The mother of a daughter, she said her views were shaped by the need to “think about our kids, for the future.” If abortion is outlawed, she said, “Then what, we’re back to back rooms, alleys, men kicking us in the stomach?”
Other attendees at the youth fair, who spoke over the bleating of prize goats, suggested that the abortion rights issue was overblown. Many Republican-leaning voters said that though they believed abortion ought to be available in certain instances, it was not a motivating issue for them.
Some disagreed with the premise that the procedure was under threat, noting that it would remain available in New York State. Others said that Republicans had no intention of banning the procedure outright — despite efforts to impose bans in nearly a dozen states.
Roger Maben, a member of the Greene County Republican Committee, has “mixed feelings” about abortion, but says that’s beside the point. “There’s an old saying in elections: It’s the economy stupid!” he said, adding: “Abortion doesn’t matter.”
Adding to the intrigue is the chaos of redistricting, which has muddled timelines and scrambled political races across the state, perhaps none more so than here.
The winner of the race will serve out the four-month remainder of Mr. Delgado’s term. There will be a separate election in November for the newly redrawn 19th District — whose geographic contours stretch west to take in Tompkins and Tioga Counties but lose much of the Hudson Valley.
Regardless of whether Mr. Molinaro wins the special election in August, he has committed to running for the new 19th District seat in November. Mr. Ryan, however, has entered a three-way Democratic primary for a newly redrawn 18th District, which comprises Dutchess and Orange counties as well as Ulster County, where he lives.

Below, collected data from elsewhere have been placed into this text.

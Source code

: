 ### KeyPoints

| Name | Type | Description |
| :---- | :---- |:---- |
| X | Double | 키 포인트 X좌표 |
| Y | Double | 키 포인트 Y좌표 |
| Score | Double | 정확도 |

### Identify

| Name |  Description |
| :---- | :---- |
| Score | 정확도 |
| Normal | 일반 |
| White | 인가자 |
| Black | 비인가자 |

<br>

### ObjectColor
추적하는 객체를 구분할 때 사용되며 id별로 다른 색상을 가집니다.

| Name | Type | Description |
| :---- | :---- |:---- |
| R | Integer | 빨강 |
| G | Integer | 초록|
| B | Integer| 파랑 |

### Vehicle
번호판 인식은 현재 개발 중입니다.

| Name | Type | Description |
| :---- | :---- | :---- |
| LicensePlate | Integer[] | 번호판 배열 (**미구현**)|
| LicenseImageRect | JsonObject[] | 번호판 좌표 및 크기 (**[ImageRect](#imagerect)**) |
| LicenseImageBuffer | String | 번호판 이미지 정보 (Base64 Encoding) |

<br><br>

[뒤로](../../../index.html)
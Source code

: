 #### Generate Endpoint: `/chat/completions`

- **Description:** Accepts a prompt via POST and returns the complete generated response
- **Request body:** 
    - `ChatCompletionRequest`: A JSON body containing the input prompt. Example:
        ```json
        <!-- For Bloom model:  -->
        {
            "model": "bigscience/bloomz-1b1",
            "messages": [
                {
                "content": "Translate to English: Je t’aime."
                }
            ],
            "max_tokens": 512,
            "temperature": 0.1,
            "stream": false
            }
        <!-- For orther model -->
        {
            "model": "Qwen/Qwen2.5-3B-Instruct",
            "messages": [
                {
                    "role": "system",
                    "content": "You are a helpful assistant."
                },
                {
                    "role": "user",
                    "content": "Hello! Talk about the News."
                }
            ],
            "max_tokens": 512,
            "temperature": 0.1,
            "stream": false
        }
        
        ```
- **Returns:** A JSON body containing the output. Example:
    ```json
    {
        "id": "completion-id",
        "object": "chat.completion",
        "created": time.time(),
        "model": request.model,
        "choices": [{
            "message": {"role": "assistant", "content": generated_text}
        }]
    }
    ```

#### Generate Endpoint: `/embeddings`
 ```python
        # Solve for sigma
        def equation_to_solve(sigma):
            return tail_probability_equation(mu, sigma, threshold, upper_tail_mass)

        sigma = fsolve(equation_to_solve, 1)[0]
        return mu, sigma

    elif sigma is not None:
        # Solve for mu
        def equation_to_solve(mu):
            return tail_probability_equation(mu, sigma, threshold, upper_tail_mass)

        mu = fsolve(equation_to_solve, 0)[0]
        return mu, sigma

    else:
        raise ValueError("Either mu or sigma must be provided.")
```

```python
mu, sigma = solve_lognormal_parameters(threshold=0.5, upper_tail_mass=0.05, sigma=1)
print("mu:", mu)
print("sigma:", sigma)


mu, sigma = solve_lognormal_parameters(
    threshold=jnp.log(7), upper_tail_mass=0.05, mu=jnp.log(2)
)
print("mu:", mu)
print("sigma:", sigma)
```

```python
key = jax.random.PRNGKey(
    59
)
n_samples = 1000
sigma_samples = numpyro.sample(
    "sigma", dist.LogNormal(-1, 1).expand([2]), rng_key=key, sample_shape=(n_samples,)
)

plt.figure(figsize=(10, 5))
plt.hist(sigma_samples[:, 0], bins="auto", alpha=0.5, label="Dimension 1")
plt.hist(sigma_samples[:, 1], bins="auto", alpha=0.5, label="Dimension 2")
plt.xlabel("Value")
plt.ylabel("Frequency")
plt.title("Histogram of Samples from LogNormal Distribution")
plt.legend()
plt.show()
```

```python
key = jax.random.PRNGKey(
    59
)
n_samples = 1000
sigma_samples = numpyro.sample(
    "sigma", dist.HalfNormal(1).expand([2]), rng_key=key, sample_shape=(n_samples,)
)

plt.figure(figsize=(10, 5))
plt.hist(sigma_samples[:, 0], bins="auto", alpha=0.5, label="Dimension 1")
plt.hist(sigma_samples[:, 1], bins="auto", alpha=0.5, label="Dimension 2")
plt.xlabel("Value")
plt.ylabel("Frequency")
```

So by January, if Mr. Molinaro wins in the new 19th and Mr. Ryan wins in the new 18th, each could each hold seats in Congress — though it is also possible that both will find themselves out of a job. For now though, the two rivals are focusing on the special election in a moment both say is critical.
Given all of the upheaval the district has seen in recent years, local issues could also play a role in the race.
Abi Mesick, a Democratic town board member from Chatham, is supporting Mr. Ryan. But she said she feared that her party has not done enough to reach out to working-class Hudson Valley residents whose communities have been changed by an influx of second homeowners and city dwellers.
She worried that they would be drawn to Mr. Molinaro’s charisma. “I bet you three-quarters of them are going to vote for him, even if there’s a couple of things they don’t like,” she said.
“Because they don’t like these guys,” she added, casting a glance at a group of older women dressed in head-to-toe linen. “These guys don’t represent them.”